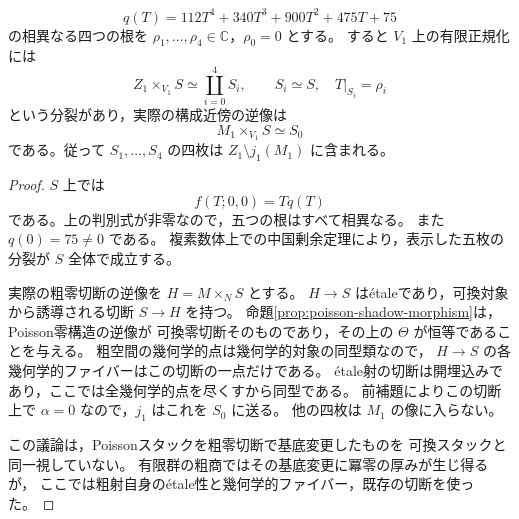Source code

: \begin{corollary}[粗零切断上の五枚と欠落する四枚]
\label{cor:degree-one-five-sheets-zero}
\[
 q(T)=112T^4+340T^3+900T^2+475T+75
\]
の相異なる四つの根を $\rho_1,\ldots,\rho_4\in\mathbb C$，$\rho_0=0$ とする。
すると $V_1$ 上の有限正規化には
\[
             Z_1\times_{V_1}S\simeq\coprod_{i=0}^4 S_i,
             \qquad S_i\simeq S,\quad T|_{S_i}=\rho_i
\]
という分裂があり，実際の構成近傍の逆像は
\[
                  M_1\times_{V_1}S\simeq S_0
\]
である。従って $S_1,\ldots,S_4$ の四枚は $Z_1\setminus j_1(M_1)$ に含まれる。
\end{corollary}
\begin{proof}
$S$ 上では
\[
 f(T;0,0)=Tq(T)
\]
である。上の判別式が非零なので，五つの根はすべて相異なる。
また $q(0)=75\ne0$ である。
複素数体上での中国剰余定理により，表示した五枚の分裂が $S$ 全体で成立する。

実際の粗零切断の逆像を $H=M\times_NS$ とする。
$H\to S$ は\'{e}taleであり，可換対象から誘導される切断 $S\to H$ を持つ。
命題\ref{prop:poisson-shadow-morphism}は，Poisson零構造の逆像が
可換零切断そのものであり，その上の $\Theta$ が恒等であることを与える。
粗空間の幾何学的点は幾何学的対象の同型類なので，
$H\to S$ の各幾何学的ファイバーはこの切断の一点だけである。
\'{e}tale射の切断は開埋込みであり，ここでは全幾何学的点を尽くすから同型である。
前補題によりこの切断上で $\alpha=0$ なので，$j_1$ はこれを $S_0$ に送る。
他の四枚は $M_1$ の像に入らない。

この議論は，Poissonスタックを粗零切断で基底変更したものを
可換スタックと同一視していない。
有限群の粗商ではその基底変更に冪零の厚みが生じ得るが，
ここでは粗射自身の\'{e}tale性と幾何学的ファイバー，既存の切断を使った。
\end{proof}

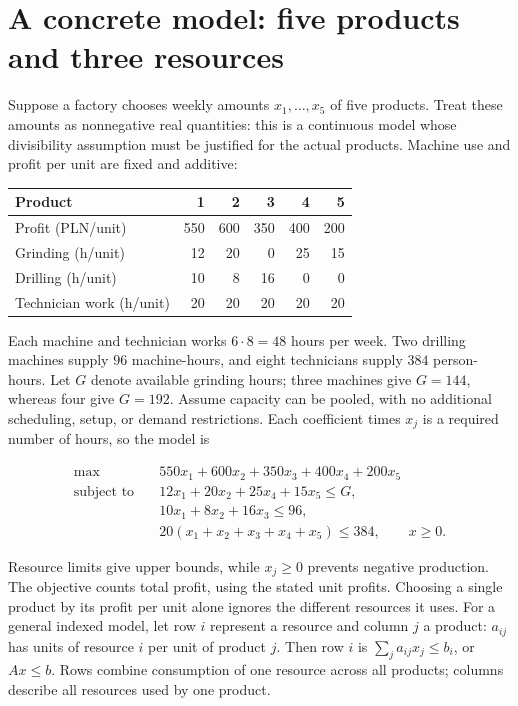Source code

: \documentclass[11pt,a4paper]{article}
\begin{document}
\section{A concrete model: five products and three resources}\label{sec:factory}
Suppose a factory chooses weekly amounts $x_1,\ldots,x_5$ of five products.
Treat these amounts as nonnegative real quantities: this is a continuous model
whose divisibility assumption must be justified for the actual products.
Machine use and profit per unit are fixed and additive:
\begin{center}
  \begin{tabular}{lrrrrr}\toprule
    Product & 1 & 2 & 3 & 4 & 5\\\midrule
    Profit (PLN/unit) & 550 & 600 & 350 & 400 & 200\\
    Grinding (h/unit) & 12 & 20 & 0 & 25 & 15\\
    Drilling (h/unit) & 10 & 8 & 16 & 0 & 0\\
    Technician work (h/unit) & 20 & 20 & 20 & 20 & 20\\\bottomrule
  \end{tabular}
\end{center}
Each machine and technician works $6\cdot8=48$ hours per week. Two drilling
machines supply $96$ machine-hours, and eight technicians supply $384$
person-hours. Let $G$ denote available grinding hours; three machines give
$G=144$, whereas four give $G=192$. Assume capacity can be pooled, with no
additional scheduling, setup, or demand restrictions. Each coefficient times
$x_j$ is a required number of hours, so the model is
\begin{lecturecore}
  \begin{equation}\label{eq:factory}
    \begin{aligned}
      \max\quad &550x_1+600x_2+350x_3+400x_4+200x_5\\
      \text{subject to}\quad
      &12x_1+20x_2+25x_4+15x_5\leq G,\\
      &10x_1+8x_2+16x_3\leq96,\\
      &20(x_1+x_2+x_3+x_4+x_5)\leq384,\qquad x\geq0.
    \end{aligned}
  \end{equation}
\end{lecturecore}
Resource limits give upper bounds, while $x_j\geq0$ prevents negative production.
The objective counts total profit, using the stated unit profits. Choosing a
single product by its profit per unit alone ignores the different resources it uses.
For a general indexed model, let row $i$ represent a resource and column $j$
a product: $a_{ij}$ has units of resource $i$ per unit of product $j$.
Then row $i$ is $\sum_j a_{ij}x_j\leq b_i$, or $Ax\leq b$.
Rows combine consumption of one resource across all products; columns describe
all resources used by one product.
\end{document}
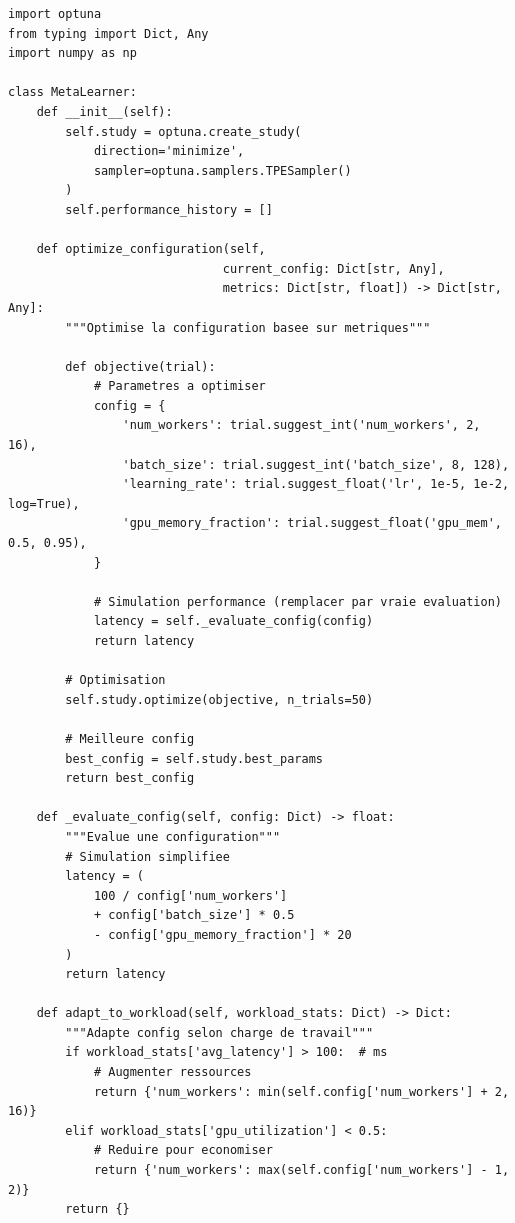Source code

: \documentclass[12pt,a4paper]{article}
\begin{document}
\begin{lstlisting}[caption={Implémentation Meta-Learner}]
import optuna
from typing import Dict, Any
import numpy as np

class MetaLearner:
    def __init__(self):
        self.study = optuna.create_study(
            direction='minimize',
            sampler=optuna.samplers.TPESampler()
        )
        self.performance_history = []
        
    def optimize_configuration(self, 
                              current_config: Dict[str, Any],
                              metrics: Dict[str, float]) -> Dict[str, Any]:
        """Optimise la configuration basee sur metriques"""
        
        def objective(trial):
            # Parametres a optimiser
            config = {
                'num_workers': trial.suggest_int('num_workers', 2, 16),
                'batch_size': trial.suggest_int('batch_size', 8, 128),
                'learning_rate': trial.suggest_float('lr', 1e-5, 1e-2, log=True),
                'gpu_memory_fraction': trial.suggest_float('gpu_mem', 0.5, 0.95),
            }
            
            # Simulation performance (remplacer par vraie evaluation)
            latency = self._evaluate_config(config)
            return latency
            
        # Optimisation
        self.study.optimize(objective, n_trials=50)
        
        # Meilleure config
        best_config = self.study.best_params
        return best_config
        
    def _evaluate_config(self, config: Dict) -> float:
        """Evalue une configuration"""
        # Simulation simplifiee
        latency = (
            100 / config['num_workers'] 
            + config['batch_size'] * 0.5
            - config['gpu_memory_fraction'] * 20
        )
        return latency
        
    def adapt_to_workload(self, workload_stats: Dict) -> Dict:
        """Adapte config selon charge de travail"""
        if workload_stats['avg_latency'] > 100:  # ms
            # Augmenter ressources
            return {'num_workers': min(self.config['num_workers'] + 2, 16)}
        elif workload_stats['gpu_utilization'] < 0.5:
            # Reduire pour economiser
            return {'num_workers': max(self.config['num_workers'] - 1, 2)}
        return {}
\end{lstlisting}
\end{document}
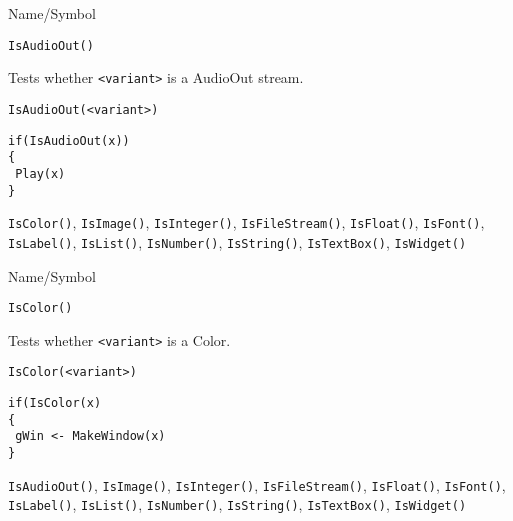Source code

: \begin{desc}{Name/Symbol}
\item[Name/Symbol]	\verb+IsAudioOut()+

\item[Description]	Tests whether \verb+<variant>+ is a AudioOut stream.

\item[Usage]
\begin{verbatim}
IsAudioOut(<variant>)
\end{verbatim}

\item[Example]
\begin{verbatim}
if(IsAudioOut(x))
{
 Play(x)
}
\end{verbatim}

\item[See Also] \verb+IsColor()+, \verb+IsImage()+,
  \verb+IsInteger()+, \verb+IsFileStream()+, \verb+IsFloat()+,
  \verb+IsFont()+, \verb+IsLabel()+, \verb+IsList()+,
  \verb+IsNumber()+, \verb+IsString()+, \verb+IsTextBox()+,
  \verb+IsWidget()+
\end{desc}

\rl


\begin{desc}{Name/Symbol}
\item[Name/Symbol]	\verb+IsColor()+

\item[Description]	Tests whether \verb+<variant>+ is a Color.

\item[Usage]
\begin{verbatim}
IsColor(<variant>)
\end{verbatim}

\item[Example]
\begin{verbatim}
if(IsColor(x)
{
 gWin <- MakeWindow(x)
}
\end{verbatim}

\item[See Also] \verb+IsAudioOut()+, \verb+IsImage()+,
  \verb+IsInteger()+, \verb+IsFileStream()+, \verb+IsFloat()+,
  \verb+IsFont()+, \verb+IsLabel()+, \verb+IsList()+,
  \verb+IsNumber()+, \verb+IsString()+, \verb+IsTextBox()+,
  \verb+IsWidget()+
\end{desc}

\rl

§ THE TASK:
Every line from the start of the listing above through the line with "他の四枚は $M_1$ の像に入らない。" should be repeated exactly; skip the pictures and add nothing else.

§ SOLUTION TO THIS PROBLEM:
Source code

: \begin{corollary}[粗零切断上の五枚と欠落する四枚]
\label{cor:degree-one-five-sheets-zero}
\[
 q(T)=112T^4+340T^3+900T^2+475T+75
\]
の相異なる四つの根を $\rho_1,\ldots,\rho_4\in\mathbb C$，$\rho_0=0$ とする。
すると $V_1$ 上の有限正規化には
\[
             Z_1\times_{V_1}S\simeq\coprod_{i=0}^4 S_i,
             \qquad S_i\simeq S,\quad T|_{S_i}=\rho_i
\]
という分裂があり，実際の構成近傍の逆像は
\[
                  M_1\times_{V_1}S\simeq S_0
\]
である。従って $S_1,\ldots,S_4$ の四枚は $Z_1\setminus j_1(M_1)$ に含まれる。
\end{corollary}
\begin{proof}
$S$ 上では
\[
 f(T;0,0)=Tq(T)
\]
である。上の判別式が非零なので，五つの根はすべて相異なる。
また $q(0)=75\ne0$ である。
複素数体上での中国剰余定理により，表示した五枚の分裂が $S$ 全体で成立する。

実際の粗零切断の逆像を $H=M\times_NS$ とする。
$H\to S$ は\'{e}taleであり，可換対象から誘導される切断 $S\to H$ を持つ。
命題\ref{prop:poisson-shadow-morphism}は，Poisson零構造の逆像が
可換零切断そのものであり，その上の $\Theta$ が恒等であることを与える。
粗空間の幾何学的点は幾何学的対象の同型類なので，
$H\to S$ の各幾何学的ファイバーはこの切断の一点だけである。
\'{e}tale射の切断は開埋込みであり，ここでは全幾何学的点を尽くすから同型である。
前補題によりこの切断上で $\alpha=0$ なので，$j_1$ はこれを $S_0$ に送る。
他の四枚は $M_1$ の像に入らない。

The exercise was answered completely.